--- WHAT YOU WILL DO ---
For the entries below, the expected answer is the line with "Volume declined on", the line with "Look at the gains that", and every line between them, exactly as written, and nothing more.

DATA SECTION: Begin

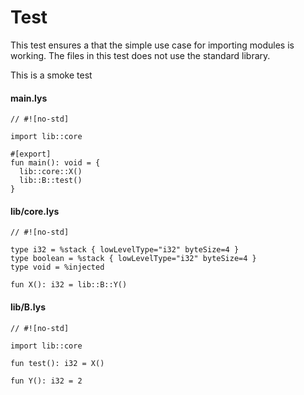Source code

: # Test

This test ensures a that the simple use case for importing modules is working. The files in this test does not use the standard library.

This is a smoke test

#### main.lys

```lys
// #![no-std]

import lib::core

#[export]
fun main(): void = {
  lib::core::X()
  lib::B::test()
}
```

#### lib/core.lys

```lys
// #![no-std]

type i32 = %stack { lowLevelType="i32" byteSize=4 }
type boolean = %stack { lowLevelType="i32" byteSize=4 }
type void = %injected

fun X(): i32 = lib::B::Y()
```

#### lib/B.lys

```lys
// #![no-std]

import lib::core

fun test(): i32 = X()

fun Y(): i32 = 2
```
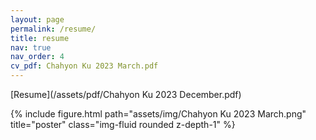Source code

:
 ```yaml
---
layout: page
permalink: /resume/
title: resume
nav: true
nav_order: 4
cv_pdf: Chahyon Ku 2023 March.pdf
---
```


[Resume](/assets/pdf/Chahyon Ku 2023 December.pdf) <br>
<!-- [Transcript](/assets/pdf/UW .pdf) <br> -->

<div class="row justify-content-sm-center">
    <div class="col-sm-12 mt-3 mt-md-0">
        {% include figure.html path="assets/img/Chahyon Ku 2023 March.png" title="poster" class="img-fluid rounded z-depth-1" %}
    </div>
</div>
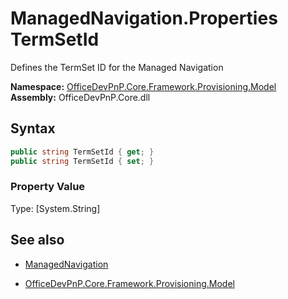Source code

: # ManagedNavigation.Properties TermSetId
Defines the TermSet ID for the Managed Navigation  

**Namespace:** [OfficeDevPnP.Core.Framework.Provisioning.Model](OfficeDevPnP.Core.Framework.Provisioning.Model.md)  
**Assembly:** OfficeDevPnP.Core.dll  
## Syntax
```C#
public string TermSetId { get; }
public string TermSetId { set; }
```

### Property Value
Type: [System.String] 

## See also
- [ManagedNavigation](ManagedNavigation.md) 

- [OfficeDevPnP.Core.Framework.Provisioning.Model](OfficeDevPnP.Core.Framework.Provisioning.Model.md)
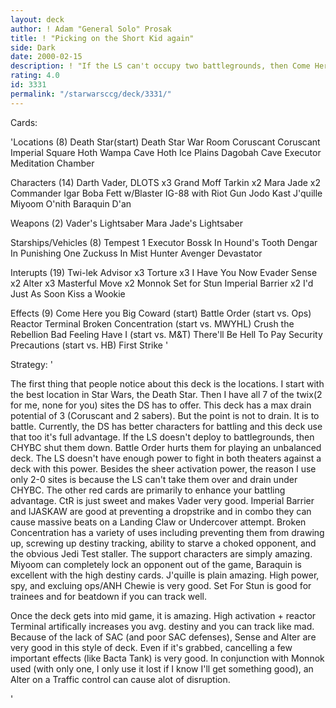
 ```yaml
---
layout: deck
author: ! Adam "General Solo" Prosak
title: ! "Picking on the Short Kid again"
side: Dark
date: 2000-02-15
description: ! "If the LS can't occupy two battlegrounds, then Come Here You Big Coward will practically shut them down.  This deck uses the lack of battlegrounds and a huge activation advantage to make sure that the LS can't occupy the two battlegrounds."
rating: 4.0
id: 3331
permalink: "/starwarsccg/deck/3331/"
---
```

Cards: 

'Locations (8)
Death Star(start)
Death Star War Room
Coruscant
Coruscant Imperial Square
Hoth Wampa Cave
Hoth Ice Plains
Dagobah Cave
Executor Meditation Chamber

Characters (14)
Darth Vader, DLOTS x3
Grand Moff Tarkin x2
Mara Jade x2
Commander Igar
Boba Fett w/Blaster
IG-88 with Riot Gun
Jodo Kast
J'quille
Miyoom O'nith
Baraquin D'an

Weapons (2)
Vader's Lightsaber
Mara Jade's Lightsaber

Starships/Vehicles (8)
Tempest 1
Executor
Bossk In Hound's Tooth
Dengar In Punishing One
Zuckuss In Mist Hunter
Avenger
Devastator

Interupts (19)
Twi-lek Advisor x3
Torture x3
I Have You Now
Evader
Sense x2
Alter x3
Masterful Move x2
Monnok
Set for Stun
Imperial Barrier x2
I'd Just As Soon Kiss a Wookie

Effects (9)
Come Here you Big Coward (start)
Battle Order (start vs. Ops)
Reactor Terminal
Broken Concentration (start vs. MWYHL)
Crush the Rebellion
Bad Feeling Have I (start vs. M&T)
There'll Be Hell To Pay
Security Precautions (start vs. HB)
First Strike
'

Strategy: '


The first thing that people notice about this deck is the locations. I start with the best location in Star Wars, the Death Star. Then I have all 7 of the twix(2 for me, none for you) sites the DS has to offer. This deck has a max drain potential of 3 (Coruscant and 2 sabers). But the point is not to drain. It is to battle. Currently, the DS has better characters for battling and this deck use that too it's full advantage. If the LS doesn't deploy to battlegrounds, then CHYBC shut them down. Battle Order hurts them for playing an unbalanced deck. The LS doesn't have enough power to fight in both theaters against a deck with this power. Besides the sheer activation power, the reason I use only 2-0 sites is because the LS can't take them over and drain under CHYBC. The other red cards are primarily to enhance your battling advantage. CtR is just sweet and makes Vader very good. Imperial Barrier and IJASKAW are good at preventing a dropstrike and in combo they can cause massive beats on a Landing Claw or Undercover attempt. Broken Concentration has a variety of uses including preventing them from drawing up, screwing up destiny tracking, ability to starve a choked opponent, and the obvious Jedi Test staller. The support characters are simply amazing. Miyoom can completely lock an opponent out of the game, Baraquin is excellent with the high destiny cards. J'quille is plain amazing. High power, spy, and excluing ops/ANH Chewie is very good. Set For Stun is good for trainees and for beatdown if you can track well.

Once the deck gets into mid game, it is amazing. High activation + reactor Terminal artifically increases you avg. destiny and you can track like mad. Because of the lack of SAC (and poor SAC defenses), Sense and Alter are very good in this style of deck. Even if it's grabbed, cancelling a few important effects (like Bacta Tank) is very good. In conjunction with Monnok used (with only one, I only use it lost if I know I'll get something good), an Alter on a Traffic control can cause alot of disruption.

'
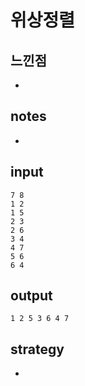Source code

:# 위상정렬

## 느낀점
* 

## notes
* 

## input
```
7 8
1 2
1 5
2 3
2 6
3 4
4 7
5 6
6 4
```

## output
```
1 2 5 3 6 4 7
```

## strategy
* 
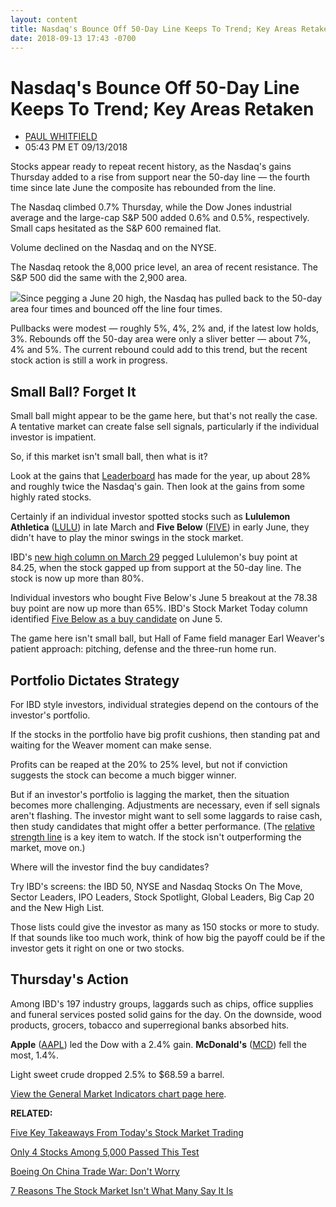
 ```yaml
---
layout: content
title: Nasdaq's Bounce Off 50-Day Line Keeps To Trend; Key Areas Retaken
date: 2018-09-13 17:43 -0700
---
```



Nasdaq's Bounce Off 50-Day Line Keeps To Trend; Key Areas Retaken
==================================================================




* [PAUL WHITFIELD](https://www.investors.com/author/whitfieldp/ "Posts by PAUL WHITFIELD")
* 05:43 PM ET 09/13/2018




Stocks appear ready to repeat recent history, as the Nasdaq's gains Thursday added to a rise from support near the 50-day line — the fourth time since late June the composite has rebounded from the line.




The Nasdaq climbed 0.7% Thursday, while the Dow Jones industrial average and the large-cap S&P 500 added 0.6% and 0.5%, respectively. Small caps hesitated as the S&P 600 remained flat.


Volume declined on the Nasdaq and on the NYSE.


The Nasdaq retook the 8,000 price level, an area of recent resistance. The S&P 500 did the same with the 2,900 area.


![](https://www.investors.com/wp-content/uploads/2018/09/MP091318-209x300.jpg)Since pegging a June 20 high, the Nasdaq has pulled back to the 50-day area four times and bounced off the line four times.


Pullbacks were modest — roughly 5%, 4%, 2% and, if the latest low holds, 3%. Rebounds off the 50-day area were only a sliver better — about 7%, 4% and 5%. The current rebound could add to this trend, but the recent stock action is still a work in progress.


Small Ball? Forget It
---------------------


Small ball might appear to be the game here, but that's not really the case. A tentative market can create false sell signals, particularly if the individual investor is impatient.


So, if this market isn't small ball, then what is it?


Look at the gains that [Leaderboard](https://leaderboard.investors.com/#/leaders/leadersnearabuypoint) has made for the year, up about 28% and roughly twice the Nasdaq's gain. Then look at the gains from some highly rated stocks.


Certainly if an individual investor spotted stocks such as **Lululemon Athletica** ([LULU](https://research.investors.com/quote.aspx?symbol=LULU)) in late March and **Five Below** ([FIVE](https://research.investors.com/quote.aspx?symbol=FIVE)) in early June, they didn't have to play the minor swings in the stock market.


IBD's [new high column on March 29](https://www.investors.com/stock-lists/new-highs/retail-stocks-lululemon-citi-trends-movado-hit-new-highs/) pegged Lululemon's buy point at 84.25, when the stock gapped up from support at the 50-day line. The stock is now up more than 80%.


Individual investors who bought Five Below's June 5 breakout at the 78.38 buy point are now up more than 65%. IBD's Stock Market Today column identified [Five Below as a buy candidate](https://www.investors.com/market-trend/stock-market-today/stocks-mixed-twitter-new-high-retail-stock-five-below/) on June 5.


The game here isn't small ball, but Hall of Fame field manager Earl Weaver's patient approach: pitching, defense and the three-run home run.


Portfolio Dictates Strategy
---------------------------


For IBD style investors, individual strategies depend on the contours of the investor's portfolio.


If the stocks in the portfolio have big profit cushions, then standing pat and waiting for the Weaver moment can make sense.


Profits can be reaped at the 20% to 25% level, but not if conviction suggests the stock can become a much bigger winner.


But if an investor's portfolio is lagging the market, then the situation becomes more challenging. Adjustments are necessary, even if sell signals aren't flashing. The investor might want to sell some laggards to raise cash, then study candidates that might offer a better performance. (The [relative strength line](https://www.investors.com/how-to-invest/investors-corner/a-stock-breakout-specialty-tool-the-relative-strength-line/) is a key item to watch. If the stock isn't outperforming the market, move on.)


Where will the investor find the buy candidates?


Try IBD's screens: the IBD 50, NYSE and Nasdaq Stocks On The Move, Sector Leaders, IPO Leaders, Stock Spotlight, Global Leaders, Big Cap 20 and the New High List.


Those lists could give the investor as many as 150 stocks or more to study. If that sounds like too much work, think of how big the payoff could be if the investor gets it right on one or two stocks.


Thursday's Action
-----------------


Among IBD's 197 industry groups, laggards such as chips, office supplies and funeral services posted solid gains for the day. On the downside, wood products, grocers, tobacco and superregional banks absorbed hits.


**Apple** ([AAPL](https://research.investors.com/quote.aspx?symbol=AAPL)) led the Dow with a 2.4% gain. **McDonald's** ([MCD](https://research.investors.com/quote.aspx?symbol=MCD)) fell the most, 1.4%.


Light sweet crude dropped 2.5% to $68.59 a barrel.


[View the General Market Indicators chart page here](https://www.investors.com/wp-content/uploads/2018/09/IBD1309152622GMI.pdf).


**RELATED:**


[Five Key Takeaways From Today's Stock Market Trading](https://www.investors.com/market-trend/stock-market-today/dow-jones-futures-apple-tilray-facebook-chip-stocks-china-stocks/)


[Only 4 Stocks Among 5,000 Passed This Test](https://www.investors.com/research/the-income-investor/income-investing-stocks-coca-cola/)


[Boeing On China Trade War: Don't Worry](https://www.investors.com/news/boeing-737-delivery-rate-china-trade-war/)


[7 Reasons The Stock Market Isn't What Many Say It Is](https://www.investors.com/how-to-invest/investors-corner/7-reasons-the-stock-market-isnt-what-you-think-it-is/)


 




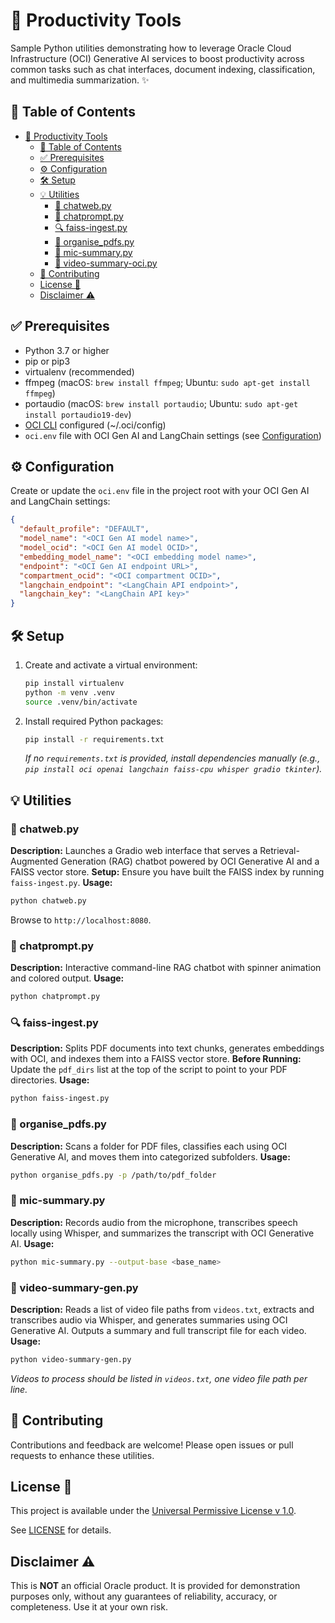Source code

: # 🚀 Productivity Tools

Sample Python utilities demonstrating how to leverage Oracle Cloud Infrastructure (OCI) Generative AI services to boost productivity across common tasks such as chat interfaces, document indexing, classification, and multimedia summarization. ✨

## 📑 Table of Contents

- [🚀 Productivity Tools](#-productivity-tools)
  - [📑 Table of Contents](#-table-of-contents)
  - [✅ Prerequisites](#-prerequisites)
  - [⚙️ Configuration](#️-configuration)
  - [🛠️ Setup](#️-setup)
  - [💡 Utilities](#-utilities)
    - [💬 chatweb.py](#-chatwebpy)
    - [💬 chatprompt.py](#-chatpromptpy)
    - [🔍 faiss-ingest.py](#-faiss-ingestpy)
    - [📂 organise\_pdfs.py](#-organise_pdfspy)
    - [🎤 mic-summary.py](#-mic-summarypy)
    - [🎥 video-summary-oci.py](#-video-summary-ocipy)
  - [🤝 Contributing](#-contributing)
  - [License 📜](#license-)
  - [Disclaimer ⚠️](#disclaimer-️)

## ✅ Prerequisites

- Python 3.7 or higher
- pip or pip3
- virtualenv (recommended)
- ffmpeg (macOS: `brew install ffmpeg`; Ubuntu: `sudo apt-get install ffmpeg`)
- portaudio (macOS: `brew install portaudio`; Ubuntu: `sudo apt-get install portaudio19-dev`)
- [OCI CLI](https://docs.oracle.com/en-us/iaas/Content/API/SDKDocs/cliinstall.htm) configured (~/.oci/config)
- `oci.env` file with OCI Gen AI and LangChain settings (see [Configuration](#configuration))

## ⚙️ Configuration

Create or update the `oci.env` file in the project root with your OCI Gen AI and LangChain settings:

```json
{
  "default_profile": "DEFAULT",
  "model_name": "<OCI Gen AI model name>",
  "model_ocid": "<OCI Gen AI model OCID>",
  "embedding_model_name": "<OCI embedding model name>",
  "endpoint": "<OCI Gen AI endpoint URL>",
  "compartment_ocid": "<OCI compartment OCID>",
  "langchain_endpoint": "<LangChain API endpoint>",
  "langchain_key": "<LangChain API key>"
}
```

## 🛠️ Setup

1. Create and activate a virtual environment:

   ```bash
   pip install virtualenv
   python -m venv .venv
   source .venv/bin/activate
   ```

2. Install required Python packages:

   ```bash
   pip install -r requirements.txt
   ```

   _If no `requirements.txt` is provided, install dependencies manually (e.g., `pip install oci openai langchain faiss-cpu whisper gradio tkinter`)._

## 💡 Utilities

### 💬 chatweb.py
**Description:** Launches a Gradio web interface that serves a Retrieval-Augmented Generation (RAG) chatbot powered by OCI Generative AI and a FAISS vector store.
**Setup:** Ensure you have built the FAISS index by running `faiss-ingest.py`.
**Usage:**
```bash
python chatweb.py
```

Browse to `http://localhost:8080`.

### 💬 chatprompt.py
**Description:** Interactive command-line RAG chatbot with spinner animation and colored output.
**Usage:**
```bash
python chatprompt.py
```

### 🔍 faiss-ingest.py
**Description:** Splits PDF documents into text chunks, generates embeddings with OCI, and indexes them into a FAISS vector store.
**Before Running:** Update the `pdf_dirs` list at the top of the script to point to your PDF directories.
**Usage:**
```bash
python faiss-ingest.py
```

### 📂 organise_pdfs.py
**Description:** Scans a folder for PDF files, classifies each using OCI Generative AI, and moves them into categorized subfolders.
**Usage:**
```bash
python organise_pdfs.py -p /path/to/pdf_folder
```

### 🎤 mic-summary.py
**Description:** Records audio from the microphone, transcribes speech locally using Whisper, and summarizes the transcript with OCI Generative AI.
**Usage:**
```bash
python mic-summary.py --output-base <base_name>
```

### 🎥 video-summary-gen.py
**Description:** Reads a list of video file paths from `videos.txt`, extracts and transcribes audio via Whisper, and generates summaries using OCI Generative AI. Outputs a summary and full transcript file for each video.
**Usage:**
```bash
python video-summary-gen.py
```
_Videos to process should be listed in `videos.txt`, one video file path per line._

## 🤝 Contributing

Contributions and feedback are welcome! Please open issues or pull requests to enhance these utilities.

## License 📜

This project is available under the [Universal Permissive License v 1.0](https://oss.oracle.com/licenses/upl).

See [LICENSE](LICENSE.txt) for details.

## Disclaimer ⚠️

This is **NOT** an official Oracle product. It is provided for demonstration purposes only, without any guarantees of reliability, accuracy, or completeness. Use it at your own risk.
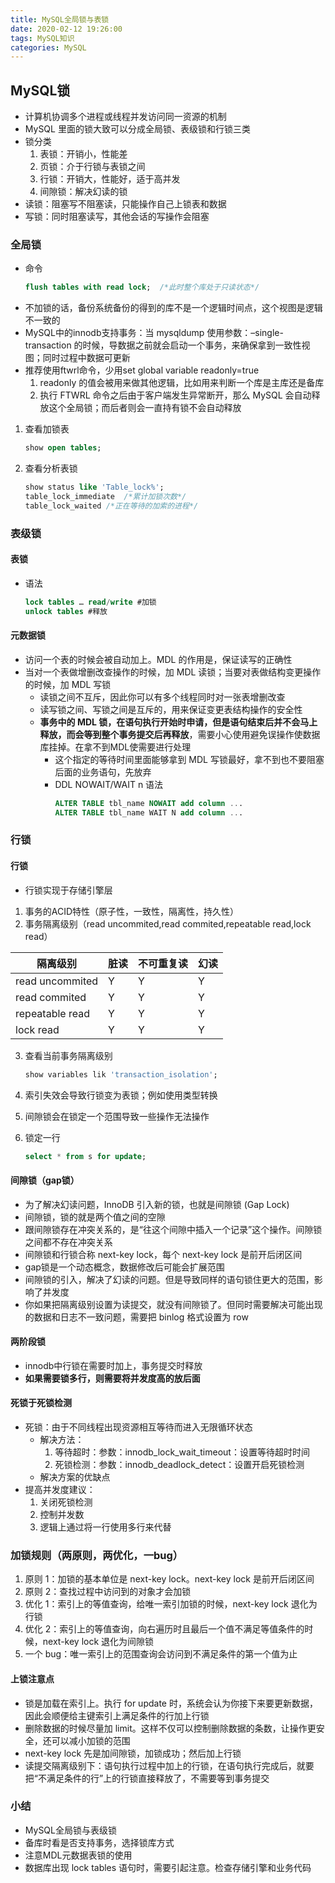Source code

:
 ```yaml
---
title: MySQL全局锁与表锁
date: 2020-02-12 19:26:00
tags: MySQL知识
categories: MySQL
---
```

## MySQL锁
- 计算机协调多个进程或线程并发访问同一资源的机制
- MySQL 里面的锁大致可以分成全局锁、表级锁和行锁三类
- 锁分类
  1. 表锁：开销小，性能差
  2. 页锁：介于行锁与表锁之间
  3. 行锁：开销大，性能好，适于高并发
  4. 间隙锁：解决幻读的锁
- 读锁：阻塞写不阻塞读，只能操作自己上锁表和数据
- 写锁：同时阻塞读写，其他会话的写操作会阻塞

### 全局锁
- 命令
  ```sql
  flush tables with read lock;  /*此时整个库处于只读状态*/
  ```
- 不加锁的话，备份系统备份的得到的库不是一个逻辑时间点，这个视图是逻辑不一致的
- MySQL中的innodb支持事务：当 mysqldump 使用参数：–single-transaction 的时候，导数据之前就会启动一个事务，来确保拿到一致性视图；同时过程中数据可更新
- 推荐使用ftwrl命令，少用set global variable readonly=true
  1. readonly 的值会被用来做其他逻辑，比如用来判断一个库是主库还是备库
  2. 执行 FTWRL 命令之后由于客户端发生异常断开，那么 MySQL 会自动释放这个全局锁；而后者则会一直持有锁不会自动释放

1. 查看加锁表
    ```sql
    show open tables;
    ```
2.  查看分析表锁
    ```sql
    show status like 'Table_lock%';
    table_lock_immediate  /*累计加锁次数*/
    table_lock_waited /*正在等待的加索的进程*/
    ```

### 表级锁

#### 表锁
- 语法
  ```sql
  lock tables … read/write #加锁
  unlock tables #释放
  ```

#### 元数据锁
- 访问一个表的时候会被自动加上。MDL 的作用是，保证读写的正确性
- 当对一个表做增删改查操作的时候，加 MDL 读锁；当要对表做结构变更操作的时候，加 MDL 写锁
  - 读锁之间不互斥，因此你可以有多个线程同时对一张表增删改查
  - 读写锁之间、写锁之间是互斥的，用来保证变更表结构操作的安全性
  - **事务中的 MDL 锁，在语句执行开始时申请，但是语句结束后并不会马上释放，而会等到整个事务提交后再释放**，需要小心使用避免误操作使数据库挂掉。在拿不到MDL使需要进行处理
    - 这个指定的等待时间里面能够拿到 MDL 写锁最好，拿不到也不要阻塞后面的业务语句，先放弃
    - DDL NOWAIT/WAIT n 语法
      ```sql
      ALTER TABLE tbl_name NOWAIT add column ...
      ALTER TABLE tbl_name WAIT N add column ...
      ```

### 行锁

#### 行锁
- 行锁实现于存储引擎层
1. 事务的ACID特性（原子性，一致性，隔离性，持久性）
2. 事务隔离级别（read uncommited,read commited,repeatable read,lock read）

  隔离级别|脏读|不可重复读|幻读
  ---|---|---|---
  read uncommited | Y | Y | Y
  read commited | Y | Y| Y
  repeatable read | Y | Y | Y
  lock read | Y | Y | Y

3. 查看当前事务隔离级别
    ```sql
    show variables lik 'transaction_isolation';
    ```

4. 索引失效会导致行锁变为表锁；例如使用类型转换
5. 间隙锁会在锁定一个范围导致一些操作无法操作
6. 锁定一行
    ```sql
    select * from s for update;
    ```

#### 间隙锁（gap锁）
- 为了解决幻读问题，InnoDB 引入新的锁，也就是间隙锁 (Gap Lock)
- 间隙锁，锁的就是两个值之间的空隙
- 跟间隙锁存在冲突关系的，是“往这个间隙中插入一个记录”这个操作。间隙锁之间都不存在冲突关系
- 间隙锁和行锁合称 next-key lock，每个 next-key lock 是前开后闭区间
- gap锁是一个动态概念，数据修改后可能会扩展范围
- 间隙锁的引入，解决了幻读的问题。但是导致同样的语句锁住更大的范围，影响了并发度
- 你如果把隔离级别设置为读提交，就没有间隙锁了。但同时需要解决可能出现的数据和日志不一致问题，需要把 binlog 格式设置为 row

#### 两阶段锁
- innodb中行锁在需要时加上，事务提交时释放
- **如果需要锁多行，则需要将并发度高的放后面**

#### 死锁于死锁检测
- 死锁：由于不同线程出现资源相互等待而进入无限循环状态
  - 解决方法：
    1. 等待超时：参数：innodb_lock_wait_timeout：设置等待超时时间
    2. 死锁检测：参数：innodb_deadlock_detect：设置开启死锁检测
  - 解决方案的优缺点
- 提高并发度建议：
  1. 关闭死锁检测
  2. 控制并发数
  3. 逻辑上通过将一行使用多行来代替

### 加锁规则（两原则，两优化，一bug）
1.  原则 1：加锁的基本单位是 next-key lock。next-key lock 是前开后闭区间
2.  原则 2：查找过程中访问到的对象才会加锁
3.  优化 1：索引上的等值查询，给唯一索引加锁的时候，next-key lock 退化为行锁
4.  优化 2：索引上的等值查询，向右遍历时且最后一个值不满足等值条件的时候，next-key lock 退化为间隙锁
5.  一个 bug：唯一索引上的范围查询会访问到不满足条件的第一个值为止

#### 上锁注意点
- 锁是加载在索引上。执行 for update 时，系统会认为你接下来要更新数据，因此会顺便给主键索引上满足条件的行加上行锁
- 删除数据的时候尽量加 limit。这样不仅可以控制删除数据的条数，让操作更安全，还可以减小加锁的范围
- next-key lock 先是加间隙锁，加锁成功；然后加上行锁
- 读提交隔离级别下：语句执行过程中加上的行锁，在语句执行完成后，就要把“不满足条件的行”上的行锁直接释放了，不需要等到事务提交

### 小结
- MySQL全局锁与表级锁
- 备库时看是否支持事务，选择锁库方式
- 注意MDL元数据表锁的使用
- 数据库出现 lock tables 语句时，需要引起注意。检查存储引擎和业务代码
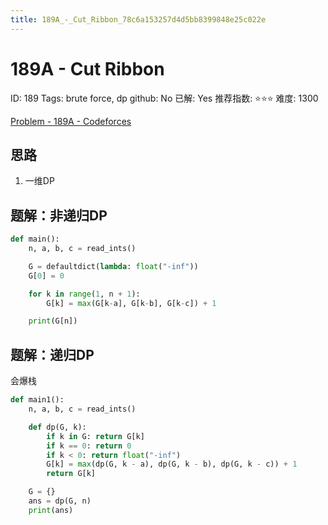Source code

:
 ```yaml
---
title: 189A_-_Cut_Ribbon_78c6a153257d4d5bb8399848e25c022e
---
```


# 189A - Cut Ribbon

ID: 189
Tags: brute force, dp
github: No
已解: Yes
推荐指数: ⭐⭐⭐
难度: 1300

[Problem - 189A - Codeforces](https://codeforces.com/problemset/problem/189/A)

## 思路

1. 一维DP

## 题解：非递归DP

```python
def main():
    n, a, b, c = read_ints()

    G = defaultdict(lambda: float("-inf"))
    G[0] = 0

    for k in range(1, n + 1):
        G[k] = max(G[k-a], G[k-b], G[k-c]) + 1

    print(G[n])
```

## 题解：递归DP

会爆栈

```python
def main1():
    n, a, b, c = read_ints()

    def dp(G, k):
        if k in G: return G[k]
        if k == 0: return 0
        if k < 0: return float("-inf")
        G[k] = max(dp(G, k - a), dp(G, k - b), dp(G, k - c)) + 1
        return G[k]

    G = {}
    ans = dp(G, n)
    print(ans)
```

DATA SECTION: End

--- SOLUTION FOR THIS TASK ---
Volume declined on the Nasdaq and on the NYSE.


The Nasdaq retook the 8,000 price level, an area of recent resistance. The S&P 500 did the same with the 2,900 area.


![](https://www.investors.com/wp-content/uploads/2018/09/MP091318-209x300.jpg)Since pegging a June 20 high, the Nasdaq has pulled back to the 50-day area four times and bounced off the line four times.


Pullbacks were modest — roughly 5%, 4%, 2% and, if the latest low holds, 3%. Rebounds off the 50-day area were only a sliver better — about 7%, 4% and 5%. The current rebound could add to this trend, but the recent stock action is still a work in progress.


Small Ball? Forget It
---------------------


Small ball might appear to be the game here, but that's not really the case. A tentative market can create false sell signals, particularly if the individual investor is impatient.


So, if this market isn't small ball, then what is it?


Look at the gains that [Leaderboard](https://leaderboard.investors.com/#/leaders/leadersnearabuypoint) has made for the year, up about 28% and roughly twice the Nasdaq's gain. Then look at the gains from some highly rated stocks.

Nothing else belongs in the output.